The “ticking time bomb” scenario was first used, for all intents and purposes, in the 1963 novel Les Centurions by Jean Lartéguy. Set during the Algerian war, the novel follows its protagonist’s desperate attempt to find and disarm bombs laid all over the city by Algerian terrorists. The initial discovery of the plot, incidentally, comes when the hero beats the fact out of an Algerian woman.

Significantly, the novel is generally credited with salving French liberals’ discomfiture at the brutal treatment of Algerians—depicting them as brutes who only understood the language of violence. Sound familiar? I would hope so, considering that 24 has accomplished something remarkably similar, insofar as the show’s various life-and-death scenarios have been considered seriously as hypotheticals in a number of high-level debates over the validity and efficacy of torture. Antonin Scalia in particular is fond of invoking Jack Bauer. (More encouragingly, a group of army officers met with the producers of 24, asking them to please stop, because both academy graduates and new soldiers in the field were increasingly taking their leads from the show).

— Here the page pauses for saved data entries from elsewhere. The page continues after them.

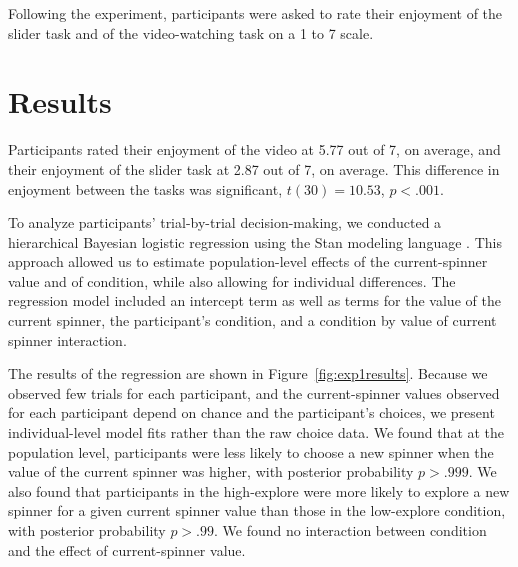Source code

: \documentclass[10pt,letterpaper]{article}
\begin{document}
Following the experiment, participants were asked to rate their enjoyment of the
slider task and of the video-watching task on a 1 to 7 scale.


\section{Results}


Participants rated their enjoyment of the video at 5.77 out of 7, on average,
and their enjoyment of the slider task at 2.87 out of 7, on average. This
difference in enjoyment between the tasks was significant, $t(30)=10.53$, $p<.001$.

To analyze participants' trial-by-trial decision-making, we conducted a hierarchical
Bayesian logistic regression using the Stan modeling language \citep{stan-software:2015}.
This approach allowed us to estimate population-level effects of the
current-spinner value and of condition, while also allowing for individual
differences. The regression model included an intercept term as well as terms
for the value of the current spinner, the participant's condition, and a
condition by value of current spinner interaction.

The results of the regression are shown in Figure~\ref{fig:exp1results}.
Because we observed few trials for each participant, and the current-spinner
values observed for each participant depend on chance and the participant's
choices, we present individual-level model fits rather than the raw choice data.
We found that at the population level, participants were less likely to choose a
new spinner when the value of the current spinner was higher, with posterior
probability $p>.999$. We also found that participants in the high-explore were more likely to explore a new spinner for a
given current spinner value than those in the low-explore condition, with
posterior probability $p>.99$. We found no interaction between condition and the
effect of current-spinner value.
\end{document}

The ticking time bomb may have originated in France’s Algerian quagmire (there’s something to taunt Republicans with—Jack Bauer was invented by the French!), it finds fecund soil in the American imagination at least in part because of the obsession with speed and expedience that marked the Cold War. Most significantly, it is an outgrowth of a discourse of “fast-response” scenarios that Elaine Scarry critiques in her essay “Citizenship In Emergency.” Scarry observes that:

“Speed” has occupied the foreground not only of our descriptive statements about our national defense but also our normative statements. Our military arrangements for defending the country have often been criticized for moving increasingly outside the citizenry’s control.

This preoccupation with speedy response has led to a situation in which “The constitutional requirement for a Congressional declaration of war has not been used for any war since World War II”; speed, she continues, has continually been cited as a counter-argument to objections about weapons policy and war-making practices sliding increasingly beyond the scope of democratic and legislative oversight.

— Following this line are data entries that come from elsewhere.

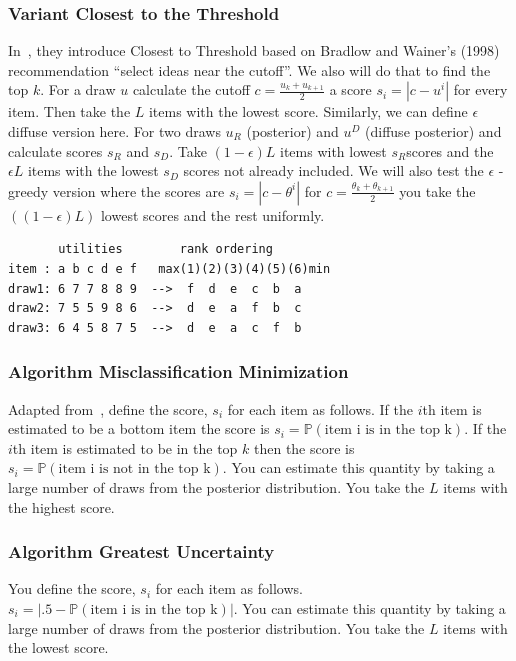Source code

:\documentclass[nonblindrev]{informs3}
\begin{document}
\subsubsection{Variant Closest to the Threshold}
In~\cite{toubia2007adaptive}, they introduce Closest to Threshold based on Bradlow and Wainer’s (1998) recommendation
``select ideas near the cutoff''. We also will do that to find the top $k$. For a draw $u$ calculate the cutoff $c=\frac{u_k+u_{k+1}}{2}$ a score $s_i=|c-u^i|$ for every item. Then take the $L$ items with the lowest score. Similarly, we can define $\epsilon$ diffuse version here. For two draws $u_R$ (posterior) and $u^D$ (diffuse posterior) and calculate scores $s_R$ and $s_D$. Take $(1- \epsilon)L$ items with lowest $s_R$scores and the $\epsilon L$ items with the lowest $s_D$ scores not already included. We will also test the $\epsilon$ - greedy version where the scores are $s_i=|c-\theta^i|$ for $c=\frac{\theta_k+\theta_{k+1}}{2}$ you take the $((1-\epsilon)L)$ lowest scores and the rest uniformly.

\begin{verbatim}
       utilities        rank ordering
item : a b c d e f   max(1)(2)(3)(4)(5)(6)min
draw1: 6 7 7 8 8 9  -->  f  d  e  c  b  a   
draw2: 7 5 5 9 8 6  -->  d  e  a  f  b  c 
draw3: 6 4 5 8 7 5  -->  d  e  a  c  f  b 
\end{verbatim}

\subsubsection{Algorithm Misclassification Minimization}
Adapted from~\cite{toubia2007adaptive}, define the score, $s_i$ for each item as follows. If the $i$th item is estimated to be a bottom item the score is $s_i=\mathbb{P}(\text{item i is in the top k})$. If the $i$th  item is estimated to be in the top $k$ then the score is $s_i=\mathbb{P}(\text{item i is not in the top k})$. You can estimate this quantity by taking a large number of draws from the posterior distribution. You take the $L$ items with the highest score.

\subsubsection{Algorithm Greatest Uncertainty}
You define the score, $s_i$ for each item as follows. $s_i=|.5-\mathbb{P}(\text{item i is in the top k})|$. You can estimate this quantity by taking a large number of draws from the posterior distribution. You take the $L$ items with the lowest score.
\end{document}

Scarry’s larger argument—that for all the military’s preoccupation with fast-response, the only effective defense mounted against the attacks on September 11th was the democratic consensus for action reached by the passengers of United 93—is at least partially beside the point I am trying to make here. It does however highlight a broader cultural discourse that has come, in spite of evidence to the contrary, to privilege the “whatever-it-takes” attitude embodied by Jack Bauer and 24.

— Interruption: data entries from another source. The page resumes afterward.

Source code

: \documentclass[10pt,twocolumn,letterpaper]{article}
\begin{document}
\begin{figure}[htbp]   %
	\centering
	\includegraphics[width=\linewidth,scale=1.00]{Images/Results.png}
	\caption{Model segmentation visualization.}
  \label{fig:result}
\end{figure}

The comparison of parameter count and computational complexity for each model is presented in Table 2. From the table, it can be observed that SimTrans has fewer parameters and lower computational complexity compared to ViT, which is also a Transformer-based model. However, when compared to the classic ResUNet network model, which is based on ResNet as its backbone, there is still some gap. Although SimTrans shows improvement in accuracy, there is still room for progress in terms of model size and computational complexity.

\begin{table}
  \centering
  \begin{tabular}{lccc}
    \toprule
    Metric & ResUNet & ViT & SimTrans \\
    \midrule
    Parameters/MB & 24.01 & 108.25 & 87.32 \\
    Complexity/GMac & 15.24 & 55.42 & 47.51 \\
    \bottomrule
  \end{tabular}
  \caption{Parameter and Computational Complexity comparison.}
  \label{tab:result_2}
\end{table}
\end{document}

Conspiracy’s Bait-and-Switch

My interest here today is not so much to debunk the ticking-time-bomb scenario as to highlight the way in which 24 employs it in relation to what we’re calling the paranoid style—and how the show has really come to be almost a parody of the classic conspiracy narrative.

This point occurred to me last night at the end of the most recent episode, which ended with one of the series’ patented cliffhangers (which in the real-time universe of 24 meant that it occurred at one minute to the hour—you’d think that after six and three quarters seasons, the Jack and company would be getting squirrelly as a matter of course at the top of the hour). The plot twist of last night’s episode (spoilers to follow in the course of this post, if you haven’t seen the episode yet) was typical of how 24 rolls. Which is to say, it brought to satisfying conclusion one storyline, only to raise the stakes and reveal that there’s another, probably larger and more malevolent, conspiracy at work.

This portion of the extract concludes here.